### What is Style Transfer?

A technique that allows you to apply the style of one image to another image of your choice with the help of CNN.

#### Style and content separation

To perform style transfer we are interested in combining the content of an image with the style of an image, merge these two into another image. 

**Where does the content come from? (Keywords: content, object)**

Essentially, what this means is that we'll use the content (features) of a model of a input image from the later layers. It's know that the later layers are focused on the content rather than the details concerning texture or colors. Some models, e.g. VGG-19 has been quite successful at this task.

![Content representation](part3_images/content-representation.png)

**What about the style? (Keywords: texture, color)** 

We can think about style as being captured by the feature maps that look at spatial correlations within the layer. So they are special. For each feature map (depth level of conv layer) we can measure how strongly it's detected feature relate to the other feature maps in that layer. Those similarities and differences are going to tell us information about **texture and color**, but not about placement or identity of the objects.

Both the style and content image pass through the network with feedforward until they reach a certain conv stack that acts as a feature extractor for both content and style. 

**How do we create the target image (combination)?**

As the target image is essentially created by combining the outputs from extractors from content and style, the target image's representation is compared to that of the content image. To formalize the comparison a loss function that compares how far the image are from each other. In the example below the MSE is used.

**How to calculate content loss?**

$$ \zeta_{content} = \frac{1}{2}\sum(T_{c}-C_{c})^2$$

The goal will be to **minimize loss** similar to the way loss is used in optimization. There is one big distinction, as the goal is to update the appearance of the target until it matches that of the content image we are not training the CNN at all. The model is used as a feature extractor with backpropagation as the method of minimizing the loss based on the function defined earlier.

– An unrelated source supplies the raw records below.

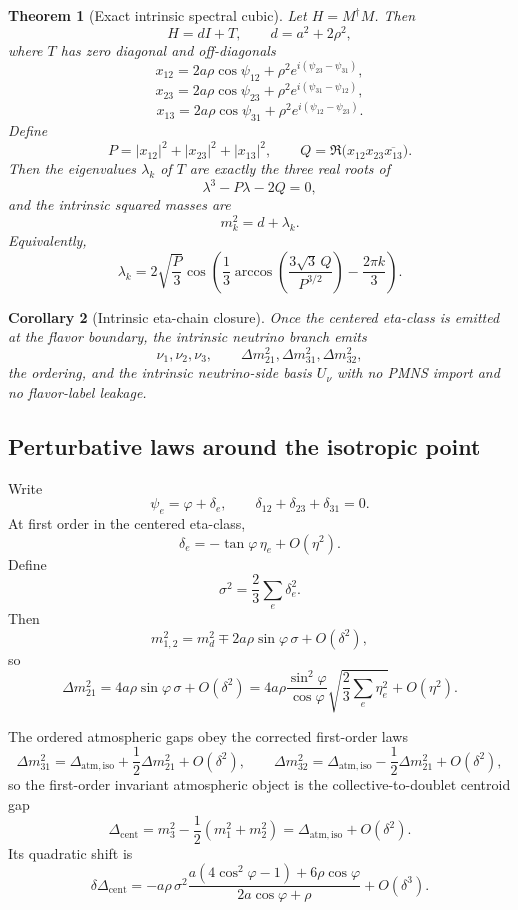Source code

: \documentclass[11pt]{article}
\newtheorem{theorem}{Theorem}[section]
\newtheorem{corollary}[theorem]{Corollary}
\begin{document}
\begin{theorem}[Exact intrinsic spectral cubic]
Let \(H=M^\dagger M\). Then
\[
H=dI+T,
\qquad
d=a^2+2\rho^2,
\]
where \(T\) has zero diagonal and off-diagonals
\[
x_{12}=2a\rho\cos\psi_{12}+\rho^2e^{i(\psi_{23}-\psi_{31})},
\]
\[
x_{23}=2a\rho\cos\psi_{23}+\rho^2e^{i(\psi_{31}-\psi_{12})},
\]
\[
x_{13}=2a\rho\cos\psi_{31}+\rho^2e^{i(\psi_{12}-\psi_{23})}.
\]
Define
\[
P=|x_{12}|^2+|x_{23}|^2+|x_{13}|^2,
\qquad
Q=\Re\!\bigl(x_{12}x_{23}\overline{x_{13}}\bigr).
\]
Then the eigenvalues \(\lambda_k\) of \(T\) are exactly the three real roots of
\[
\lambda^3-P\lambda-2Q=0,
\]
and the intrinsic squared masses are
\[
m_k^2=d+\lambda_k.
\]
Equivalently,
\[
\lambda_k=
2\sqrt{\frac{P}{3}}
\cos\!\left(
\frac13\arccos\!\left(\frac{3\sqrt3\,Q}{P^{3/2}}\right)-\frac{2\pi k}{3}
\right).
\]
\end{theorem}

\begin{corollary}[Intrinsic eta-chain closure]
Once the centered eta-class is emitted at the flavor boundary, the intrinsic neutrino branch
emits
\[
\nu_1,\nu_2,\nu_3,\qquad
\Delta m_{21}^2,\Delta m_{31}^2,\Delta m_{32}^2,
\]
the ordering, and the intrinsic neutrino-side basis \(U_\nu\) with no PMNS import and no
flavor-label leakage.
\end{corollary}

\subsection{Perturbative laws around the isotropic point}

Write
\[
\psi_e=\varphi+\delta_e,
\qquad
\delta_{12}+\delta_{23}+\delta_{31}=0.
\]
At first order in the centered eta-class,
\[
\delta_e=-\tan\varphi\,\eta_e+O(\eta^2).
\]
Define
\[
\sigma^2=\frac23\sum_e \delta_e^2.
\]
Then
\[
m_{1,2}^2=m_d^2\mp 2a\rho\sin\varphi\,\sigma+O(\delta^2),
\]
so
\[
\Delta m_{21}^2 = 4a\rho\sin\varphi\,\sigma+O(\delta^2)
=4a\rho\frac{\sin^2\varphi}{\cos\varphi}
\sqrt{\frac23\sum_e\eta_e^2}+O(\eta^2).
\]

The ordered atmospheric gaps obey the corrected first-order laws
\[
\Delta m_{31}^2 = \Delta_{\mathrm{atm,iso}} + \frac12\Delta m_{21}^2 + O(\delta^2),
\qquad
\Delta m_{32}^2 = \Delta_{\mathrm{atm,iso}} - \frac12\Delta m_{21}^2 + O(\delta^2),
\]
so the first-order invariant atmospheric object is the collective-to-doublet centroid gap
\[
\Delta_{\mathrm{cent}}=
m_3^2-\frac12(m_1^2+m_2^2)
=
\Delta_{\mathrm{atm,iso}}+O(\delta^2).
\]
Its quadratic shift is
\[
\delta\Delta_{\mathrm{cent}}
=
-
a\rho\,\sigma^2
\frac{a(4\cos^2\varphi-1)+6\rho\cos\varphi}
 {2a\cos\varphi+\rho}
+O(\delta^3).
\]
\end{document}
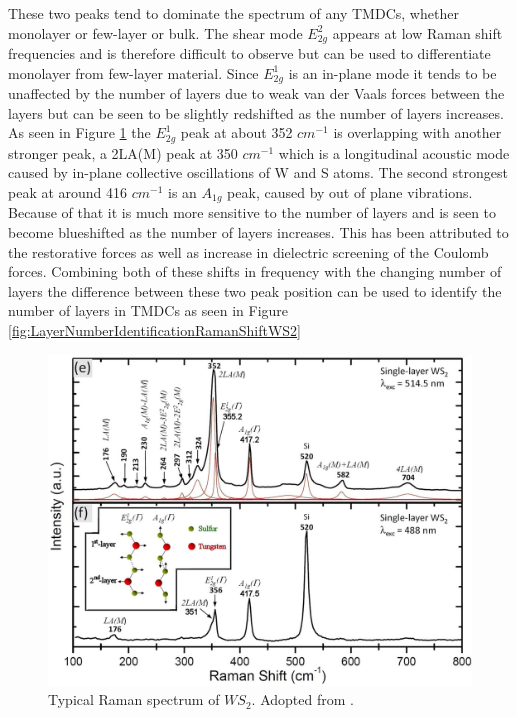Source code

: These two peaks tend to dominate the spectrum of any TMDCs, whether monolayer or few-layer or bulk. The shear mode $E^2_{2g}$ appears at low Raman shift frequencies and is therefore difficult to observe but can be used to differentiate monolayer from few-layer material. Since $E^1_{2g}$ is an in-plane mode it tends to be unaffected by the number of layers due to weak van der Vaals forces between the layers but can be seen to be slightly redshifted as the number of layers increases. As seen in Figure \ref{fig:TypicalRamanSpectrumWS2} the $E^1_{2g}$ peak at about 352 $cm^{-1}$ is overlapping with another stronger peak, a 2LA(M) peak at 350 $cm^{-1}$ which is a longitudinal acoustic mode caused by in-plane collective oscillations of W and S atoms. The second strongest peak at around 416 $cm^{-1}$ is an $A_{1g}$ peak, caused by out of plane vibrations. Because of that it is much more sensitive to the number of layers and is seen to become blueshifted as the number of layers increases. This has been attributed to the restorative forces as well as increase in dielectric screening of the Coulomb forces. Combining both of these shifts in frequency with the changing number of layers the difference between these two peak position can be used to identify the number of layers in TMDCs as seen in Figure \ref{fig:LayerNumberIdentificationRamanShiftWS2}
	
\begin{figure}[h]
	\begin{center}
		\includegraphics[scale=0.3]{RamanPeaksIdentification.png}
		\caption{Typical Raman spectrum of $WS_2$. Adopted from \cite{Berkdemir2013}.}
		\label{fig:TypicalRamanSpectrumWS2}
	\end{center}
\end{figure}
	
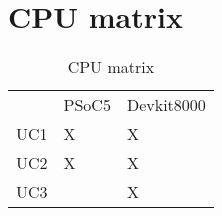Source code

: \section{CPU matrix}

\begin{table}
\centering
\caption{CPU matrix}
\label{CPUmatrix}
\begin{tabular}{p{100pt} | p{100pt} | p{100 pt}}
\rowcolor{white} & PSoC5 & Devkit8000\\
\rowcolor{white}UC1 & X & X\\
\rowcolor{white}UC2 & X & X\\
\rowcolor{white}UC3 & & X\\
\end{tabular}
\end{table}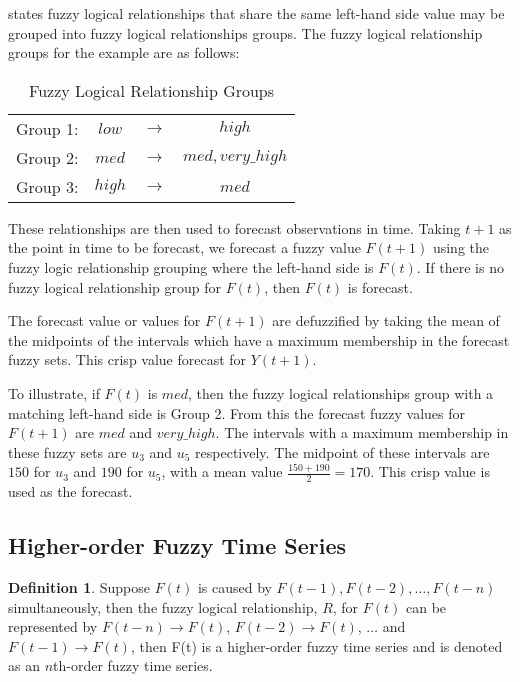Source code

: \documentclass{article}
\theoremstyle{definition}
\newtheorem{ftsdef}{Definition}
\begin{document}
 states fuzzy logical relationships that share the same left-hand side value may be grouped into fuzzy logical relationships groups. The fuzzy logical relationship groups for the example are as follows:

\begin{table}[h]
	\center
	\begin{tabular}{ c c c c }
  	Group 1: & $low$ & $\rightarrow$ & $high$ \\
  	Group 2: & $med$ & $\rightarrow$ & $med, very\_high$ \\
  	Group 3: & $high$ & $\rightarrow$ & $med$ \\
	\end{tabular}
	\caption{Fuzzy Logical Relationship Groups}
\end{table}

These relationships are then used to forecast observations in time. Taking $t+1$ as the point in time to be forecast, we forecast a fuzzy value $F(t+1)$ using the fuzzy logic relationship grouping where the left-hand side is $F(t)$. If there is no fuzzy logical relationship group for $F(t)$, then $F(t)$ is forecast.

The forecast value or values for $F(t+1)$ are defuzzified by taking the mean of the midpoints of the intervals which have a maximum membership in the forecast fuzzy sets. This crisp value forecast for $Y(t+1)$.

To illustrate, if $F(t)$ is $med$, then the fuzzy logical relationships group with a matching left-hand side is Group 2. From this the forecast fuzzy values for $F(t+1)$ are $med$ and $very\_high$. The intervals with a maximum membership in these fuzzy sets are $u_3$ and $u_5$ respectively. The midpoint of these intervals are $150$ for $u_3$ and $190$ for $u_5$, with a mean value $\frac{150 + 190}{2}=170$. This crisp value is used as the forecast.

\subsection{Higher-order Fuzzy Time Series}

\begin{ftsdef}
\label{def5}
Suppose $F(t)$ is caused by $F(t-1),F(t-2),\ldots,F(t-n)$ simultaneously, then the fuzzy logical relationship, $R$, for $F(t)$ can be represented by $F(t-n)\rightarrow F(t)$, $F(t-2) \rightarrow F(t)$, $\ldots$ and $F(t-1) \rightarrow F(t)$, then F(t) is a higher-order fuzzy time series and is denoted as an $n$th-order fuzzy time series.
\end{ftsdef}
\end{document}
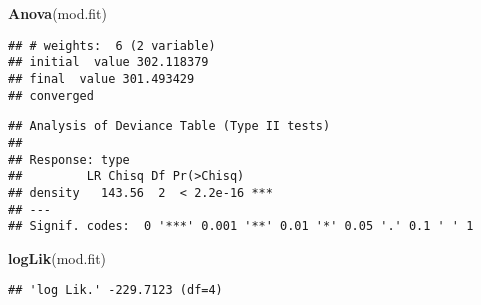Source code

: \documentclass[]{article}
\newenvironment{Shaded}{\begin{snugshade}}{\end{snugshade}}
\newcommand{\KeywordTok}[1]{\textcolor[rgb]{0.13,0.29,0.53}{\textbf{#1}}}
\newcommand{\NormalTok}[1]{#1}
\begin{document}
\begin{Shaded}
\begin{Highlighting}[]
\KeywordTok{Anova}\NormalTok{(mod.fit)}
\end{Highlighting}
\end{Shaded}

\begin{verbatim}
## # weights:  6 (2 variable)
## initial  value 302.118379 
## final  value 301.493429 
## converged
\end{verbatim}

\begin{verbatim}
## Analysis of Deviance Table (Type II tests)
## 
## Response: type
##         LR Chisq Df Pr(>Chisq)    
## density   143.56  2  < 2.2e-16 ***
## ---
## Signif. codes:  0 '***' 0.001 '**' 0.01 '*' 0.05 '.' 0.1 ' ' 1
\end{verbatim}

\begin{Shaded}
\begin{Highlighting}[]
\KeywordTok{logLik}\NormalTok{(mod.fit)}
\end{Highlighting}
\end{Shaded}

\begin{verbatim}
## 'log Lik.' -229.7123 (df=4)
\end{verbatim}
\end{document}
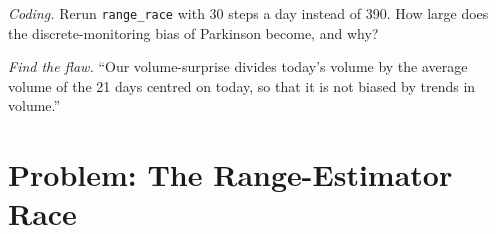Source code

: \begin{exercise}[$\star\star\star$]\label{exo:rs:price-and-volume-features:7}
\emph{Coding.} Rerun \texttt{range\_race} with 30 steps a day instead of 390. How large does the discrete-monitoring bias of Parkinson
become, and why?
\end{exercise}

\begin{exercise}[$\star\star\star$]\label{exo:rs:price-and-volume-features:8}
\emph{Find the flaw.} ``Our volume-surprise  divides today's volume by the average volume of the 21 days centred on today, so
that it is not biased by trends in volume.''
\end{exercise}

\section{Problem: The Range-Estimator Race}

This way we are making sure that the target image has the same content as the content image. Let's do the same for style.

We know that the style representation of an image relies on looking at correlations between the features in the individual layers in the model and these correlations between each layer are given by a **Gram matrix**. This is a popular mathematical method used.

1. vectorizing the values in the layer, this way we are converting from a 3D conv layer to a 2D matrix

![Gram matrix step 1](part3_images/gram-matrix1.png)

2. we multiply the matrix by its transpose, multiplying the featues in each map to get the gram matrix. The resultant gram matrix contains non-localized information about the layer because each value in the map is treated as an individual sample.

![Gram matrix step 2](part3_images/gram-matrix2.png)

! Note that the dimensions of this matrix are related only to the number of feature maps in the convolutional layers, it doesn't depend on the dimensions of the input image.

**Why does it work?**

The gram matrix computed contains dot products of the feature maps at each layer, this is a correlation operation. The entries basically encode activations that co-occur. Style exhibits strong patterns so when you capture activations that co-occur a lot you capture this pattern.

**How to calculate style loss?**

$$ \zeta_{style} = a\sum_{i}w_i(T_{s,i} - S_{s,i})^2$$ where $T_{s}$ - target image, $S_{s}$ is style image. $T_{s}$ is the only value that changes. Both are list of gram matrices.

We also need to calculate the total loss, so how do we do that?

$$ \zeta_{content} = \frac{1}{2}\sum(T_{c}-C_{c})^2 + \zeta_{style} = a\sum_{i}w_i(T_{s,i} - S_{s,i})^2$$

Typical backpropagation and optimization is used to reduce the loss iteratively.

What matters most in style transfer is the content to style weight ration, this is what allows the target image to get more style.

![Loss weights](part3_images/loss-weights.png)

The larger the beta, the more style the image gets. The smaller the ration the more stylistic image you will see. In general, those two rules apply but there might be cases where it does not.